Exercise description: Identify each line in the records below that contains the word "redump", and copy it.

Entries supplied:
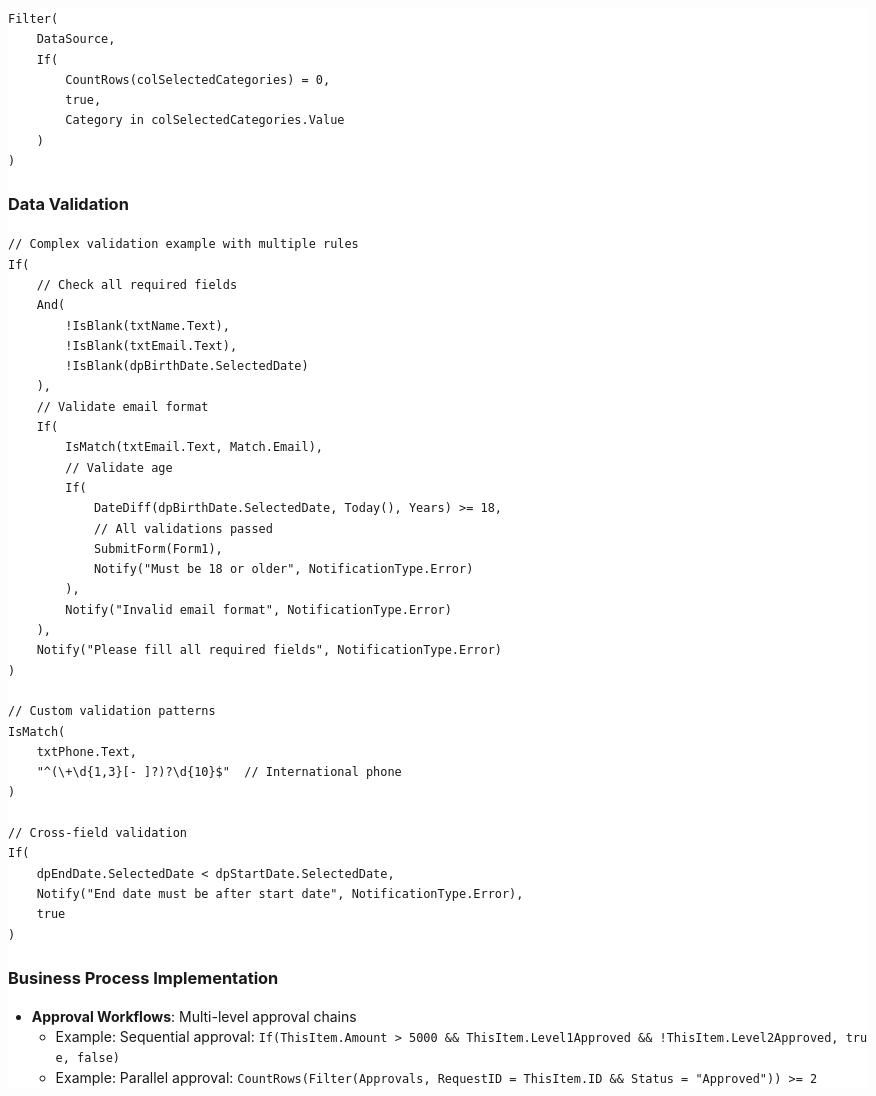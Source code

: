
 ```powerfx
Filter(
    DataSource,
    If(
        CountRows(colSelectedCategories) = 0,
        true,
        Category in colSelectedCategories.Value
    )
)
```

### Data Validation
```powerfx
// Complex validation example with multiple rules
If(
    // Check all required fields
    And(
        !IsBlank(txtName.Text),
        !IsBlank(txtEmail.Text),
        !IsBlank(dpBirthDate.SelectedDate)
    ),
    // Validate email format
    If(
        IsMatch(txtEmail.Text, Match.Email),
        // Validate age
        If(
            DateDiff(dpBirthDate.SelectedDate, Today(), Years) >= 18,
            // All validations passed
            SubmitForm(Form1),
            Notify("Must be 18 or older", NotificationType.Error)
        ),
        Notify("Invalid email format", NotificationType.Error)
    ),
    Notify("Please fill all required fields", NotificationType.Error)
)

// Custom validation patterns
IsMatch(
    txtPhone.Text,
    "^(\+\d{1,3}[- ]?)?\d{10}$"  // International phone
)

// Cross-field validation
If(
    dpEndDate.SelectedDate < dpStartDate.SelectedDate,
    Notify("End date must be after start date", NotificationType.Error),
    true
)
```

### Business Process Implementation
- **Approval Workflows**: Multi-level approval chains
  - Example: Sequential approval: `If(ThisItem.Amount > 5000 && ThisItem.Level1Approved && !ThisItem.Level2Approved, true, false)`
  - Example: Parallel approval: `CountRows(Filter(Approvals, RequestID = ThisItem.ID && Status = "Approved")) >= 2`
  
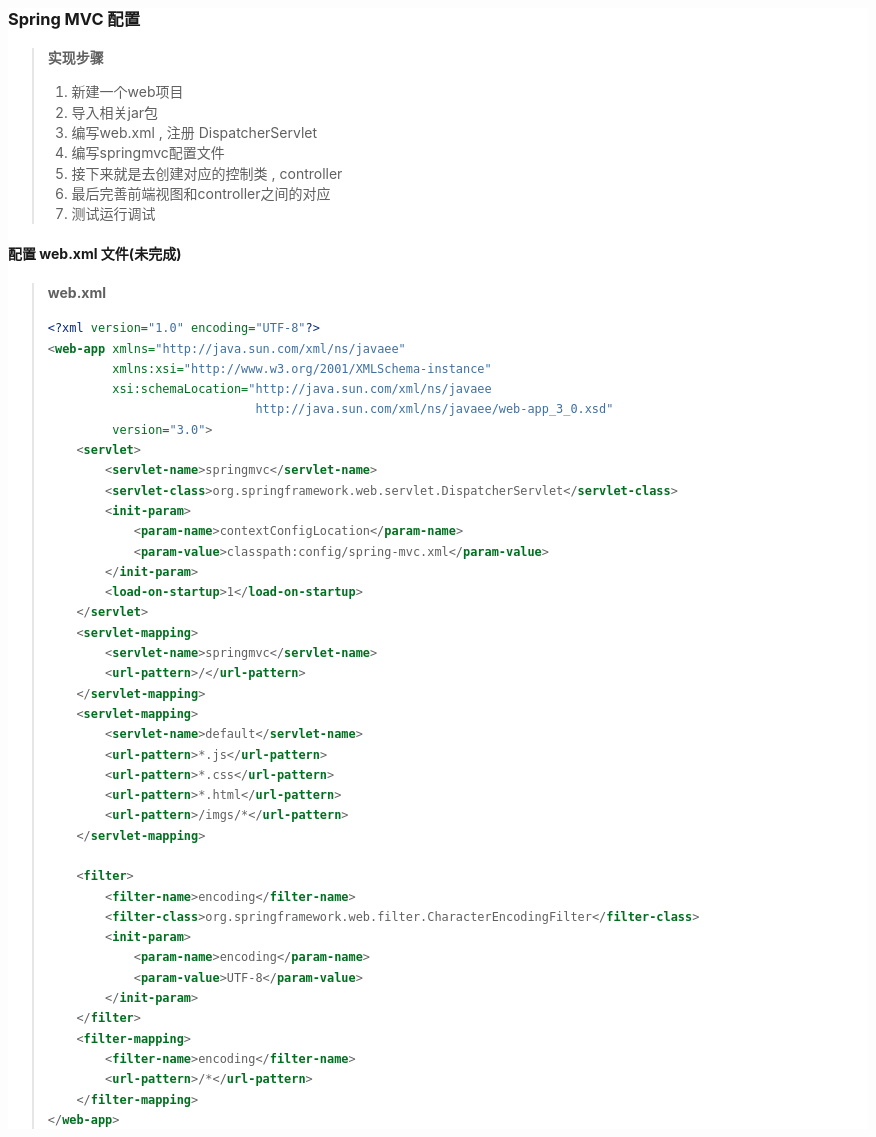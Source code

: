 > 

### Spring MVC 配置

> **实现步骤**
>
> 1. 新建一个web项目
> 2. 导入相关jar包
> 3. 编写web.xml , 注册 DispatcherServlet
> 4. 编写springmvc配置文件
> 5. 接下来就是去创建对应的控制类 , controller
> 6. 最后完善前端视图和controller之间的对应
> 7. 测试运行调试

#### 配置 web.xml 文件(未完成)

> **web.xml**
>
> ```xml
> <?xml version="1.0" encoding="UTF-8"?>
> <web-app xmlns="http://java.sun.com/xml/ns/javaee"
>          xmlns:xsi="http://www.w3.org/2001/XMLSchema-instance"
>          xsi:schemaLocation="http://java.sun.com/xml/ns/javaee
>                              http://java.sun.com/xml/ns/javaee/web-app_3_0.xsd"
>          version="3.0">
>     <servlet>
>         <servlet-name>springmvc</servlet-name>
>         <servlet-class>org.springframework.web.servlet.DispatcherServlet</servlet-class>
>         <init-param>
>             <param-name>contextConfigLocation</param-name>
>             <param-value>classpath:config/spring-mvc.xml</param-value>
>         </init-param>
>         <load-on-startup>1</load-on-startup>
>     </servlet>
>     <servlet-mapping>
>         <servlet-name>springmvc</servlet-name>
>         <url-pattern>/</url-pattern>
>     </servlet-mapping>
>     <servlet-mapping>
>         <servlet-name>default</servlet-name>
>         <url-pattern>*.js</url-pattern>
>         <url-pattern>*.css</url-pattern>
>         <url-pattern>*.html</url-pattern>
>         <url-pattern>/imgs/*</url-pattern>
>     </servlet-mapping>
>     
>     <filter>
>         <filter-name>encoding</filter-name>
>         <filter-class>org.springframework.web.filter.CharacterEncodingFilter</filter-class>
>         <init-param>
>             <param-name>encoding</param-name>
>             <param-value>UTF-8</param-value>
>         </init-param>
>     </filter>
>     <filter-mapping>
>         <filter-name>encoding</filter-name>
>         <url-pattern>/*</url-pattern>
>     </filter-mapping>
> </web-app>
> ```
>
> 
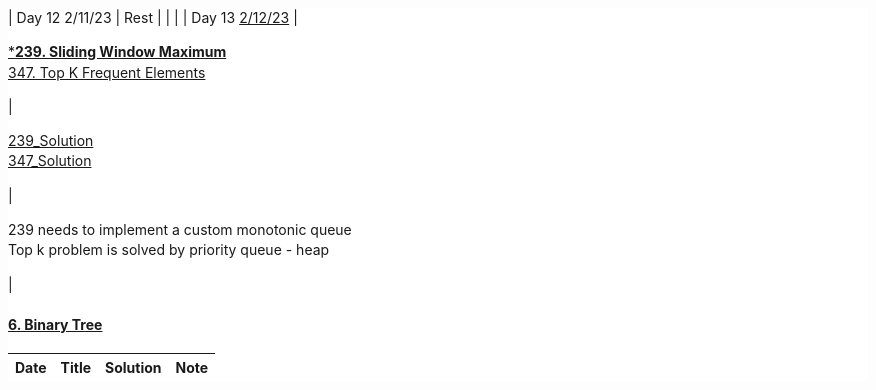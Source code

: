 | Day 12 2/11/23                                              | Rest                                                                                                                                                                                                                                                                                                                                                       |                                                                                                                                                                                                                                                                                                                                                                                                                                                                                                                                                          |                                                                                                            |
| Day 13 [2/12/23](https://docs.qq.com/doc/DUHNpa3F4b2dMUWJ3) | <p><a href="https://leetcode.com/problems/sliding-window-maximum/">*<strong>239. Sliding Window Maximum</strong></a><br><a href="https://leetcode.com/problems/top-k-frequent-elements/">347. Top K Frequent Elements</a></p>                                                                                                                              | <p><a href="https://github.com/kuscholar/Leetcode/blob/2969b83b119536ce7c0d066cbf51c89d582a2f50/leetcode/editor/en/[239]Sliding%20Window%20Maximum.py">239_Solution</a><br><a href="https://github.com/kuscholar/Leetcode/blob/2969b83b119536ce7c0d066cbf51c89d582a2f50/leetcode/editor/en/[347]Top%20K%20Frequent%20Elements.py">347_Solution</a></p>                                                                                                                                                                                                   | <p>239 needs to implement a custom monotonic queue<br>Top k problem is solved by priority queue - heap</p> |

#### [6. Binary Tree](https://programmercarl.com/%E4%BA%8C%E5%8F%89%E6%A0%91%E7%90%86%E8%AE%BA%E5%9F%BA%E7%A1%80.html)

| Date                                                                                                   | Title                                                                                                                                                                                                                                                                                                                                                                                                                                                                                                                                            | Solution                                                                                                                                                                                                                                                                                                                                                                                                                                                                                                                                             | Note                                                                                                            |
| ------------------------------------------------------------------------------------------------------ | ------------------------------------------------------------------------------------------------------------------------------------------------------------------------------------------------------------------------------------------------------------------------------------------------------------------------------------------------------------------------------------------------------------------------------------------------------------------------------------------------------------------------------------------------ | ---------------------------------------------------------------------------------------------------------------------------------------------------------------------------------------------------------------------------------------------------------------------------------------------------------------------------------------------------------------------------------------------------------------------------------------------------------------------------------------------------------------------------------------------------- | --------------------------------------------------------------------------------------------------------------- |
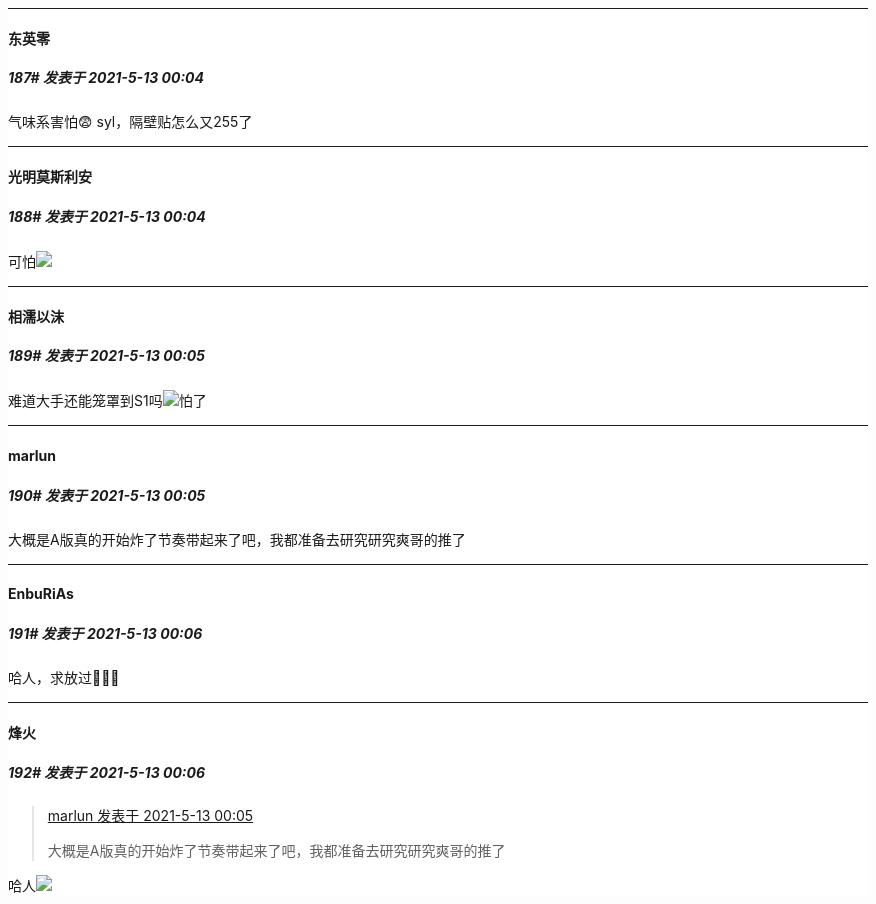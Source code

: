 
*****

####  东英零  
##### 187#       发表于 2021-5-13 00:04


气味系害怕😨
syl，隔壁贴怎么又255了


*****

####  光明莫斯利安  
##### 188#       发表于 2021-5-13 00:04


可怕<img src="https://static.saraba1st.com/image/smiley/face2017/169.gif" referrerpolicy="no-referrer">


*****

####  相濡以沫  
##### 189#       发表于 2021-5-13 00:05


难道大手还能笼罩到S1吗<img src="https://static.saraba1st.com/image/smiley/face2017/169.gif" referrerpolicy="no-referrer">怕了


*****

####  marlun  
##### 190#       发表于 2021-5-13 00:05


大概是A版真的开始炸了节奏带起来了吧，我都准备去研究研究爽哥的推了


*****

####  EnbuRiAs  
##### 191#       发表于 2021-5-13 00:06


哈人，求放过🙇🙇🙇


*****

####  烽火  
##### 192#       发表于 2021-5-13 00:06


<blockquote><a href="httphttps://bbs.saraba1st.com/2b/forum.php?mod=redirect&amp;goto=findpost&amp;pid=51230330&amp;ptid=2003721" target="_blank">marlun 发表于 2021-5-13 00:05</a>

大概是A版真的开始炸了节奏带起来了吧，我都准备去研究研究爽哥的推了</blockquote>
哈人<img src="https://static.saraba1st.com/image/smiley/face2017/094.png" referrerpolicy="no-referrer">
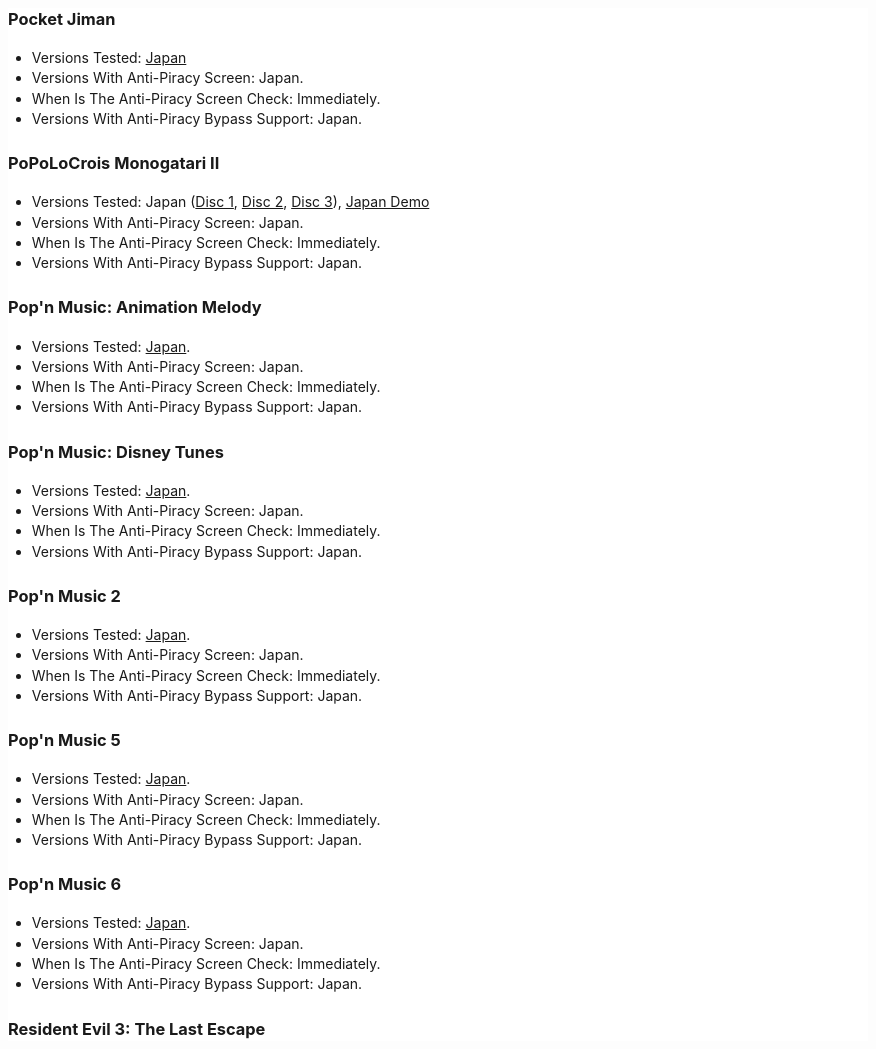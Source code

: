 ### Pocket Jiman

- Versions Tested: [Japan](http://redump.org/disc/3189/)
- Versions With Anti-Piracy Screen: Japan.
- When Is The Anti-Piracy Screen Check: Immediately.
- Versions With Anti-Piracy Bypass Support: Japan.

### PoPoLoCrois Monogatari II

- Versions Tested: Japan ([Disc 1](http://redump.org/disc/1653/), [Disc 2](http://redump.org/disc/1654/), [Disc 3](http://redump.org/disc/1651/)), [Japan Demo](http://redump.org/disc/57327/)
- Versions With Anti-Piracy Screen: Japan.
- When Is The Anti-Piracy Screen Check: Immediately.
- Versions With Anti-Piracy Bypass Support: Japan.

### Pop'n Music: Animation Melody

- Versions Tested: [Japan](http://redump.org/disc/33223/).
- Versions With Anti-Piracy Screen: Japan.
- When Is The Anti-Piracy Screen Check: Immediately.
- Versions With Anti-Piracy Bypass Support: Japan.

### Pop'n Music: Disney Tunes

- Versions Tested: [Japan](http://redump.org/disc/34263/).
- Versions With Anti-Piracy Screen: Japan.
- When Is The Anti-Piracy Screen Check: Immediately.
- Versions With Anti-Piracy Bypass Support: Japan.

### Pop'n Music 2

- Versions Tested: [Japan](http://redump.org/disc/9774/).
- Versions With Anti-Piracy Screen: Japan.
- When Is The Anti-Piracy Screen Check: Immediately.
- Versions With Anti-Piracy Bypass Support: Japan.

### Pop'n Music 5

- Versions Tested: [Japan](http://redump.org/disc/9778/).
- Versions With Anti-Piracy Screen: Japan.
- When Is The Anti-Piracy Screen Check: Immediately.
- Versions With Anti-Piracy Bypass Support: Japan.

### Pop'n Music 6

- Versions Tested: [Japan](http://redump.org/disc/9777/).
- Versions With Anti-Piracy Screen: Japan.
- When Is The Anti-Piracy Screen Check: Immediately.
- Versions With Anti-Piracy Bypass Support: Japan.

### Resident Evil 3: The Last Escape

Your solution:
- Versions Tested: [Japan](http://redump.org/disc/3189/)
- Versions Tested: Japan ([Disc 1](http://redump.org/disc/1653/), [Disc 2](http://redump.org/disc/1654/), [Disc 3](http://redump.org/disc/1651/)), [Japan Demo](http://redump.org/disc/57327/)
- Versions Tested: [Japan](http://redump.org/disc/33223/).
- Versions Tested: [Japan](http://redump.org/disc/34263/).
- Versions Tested: [Japan](http://redump.org/disc/9774/).
- Versions Tested: [Japan](http://redump.org/disc/9778/).
- Versions Tested: [Japan](http://redump.org/disc/9777/).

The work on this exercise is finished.